▶ [EXERCISE REQUIREMENTS] Going through the entries below, copy out each line that contains "issues".

RECORD SET section start

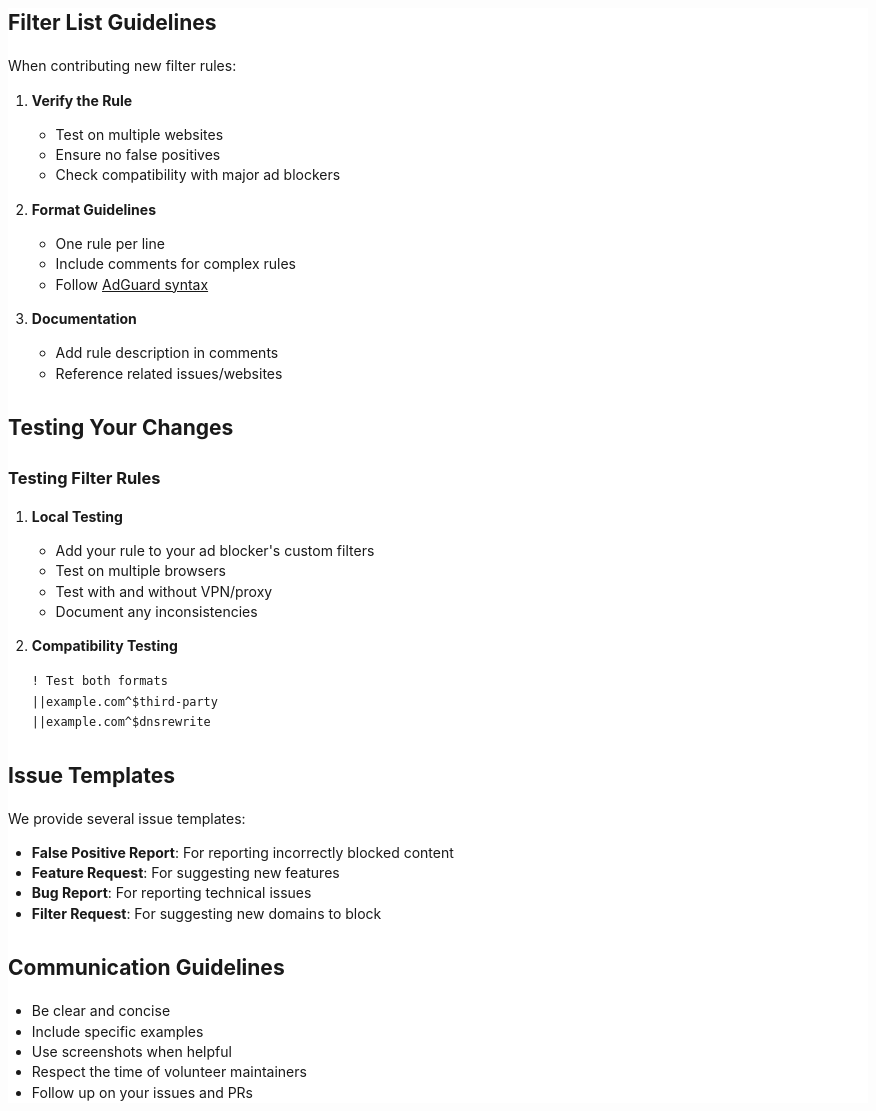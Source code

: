 ## Filter List Guidelines

When contributing new filter rules:

1. **Verify the Rule**
   - Test on multiple websites
   - Ensure no false positives
   - Check compatibility with major ad blockers

2. **Format Guidelines**
   - One rule per line
   - Include comments for complex rules
   - Follow [AdGuard syntax](https://kb.adguard.com/en/general/how-to-create-your-own-ad-filters)

3. **Documentation**
   - Add rule description in comments
   - Reference related issues/websites

## Testing Your Changes

### Testing Filter Rules

1. **Local Testing**
   - Add your rule to your ad blocker's custom filters
   - Test on multiple browsers
   - Test with and without VPN/proxy
   - Document any inconsistencies

2. **Compatibility Testing**

   ```adguard
   ! Test both formats
   ||example.com^$third-party
   ||example.com^$dnsrewrite
   ```

## Issue Templates

We provide several issue templates:

- **False Positive Report**: For reporting incorrectly blocked content
- **Feature Request**: For suggesting new features
- **Bug Report**: For reporting technical issues
- **Filter Request**: For suggesting new domains to block

## Communication Guidelines

- Be clear and concise
- Include specific examples
- Use screenshots when helpful
- Respect the time of volunteer maintainers
- Follow up on your issues and PRs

RECORD SET section end

▶ [WRITTEN ANSWER]
   - Reference related issues/websites
- **Bug Report**: For reporting technical issues
- Follow up on your issues and PRs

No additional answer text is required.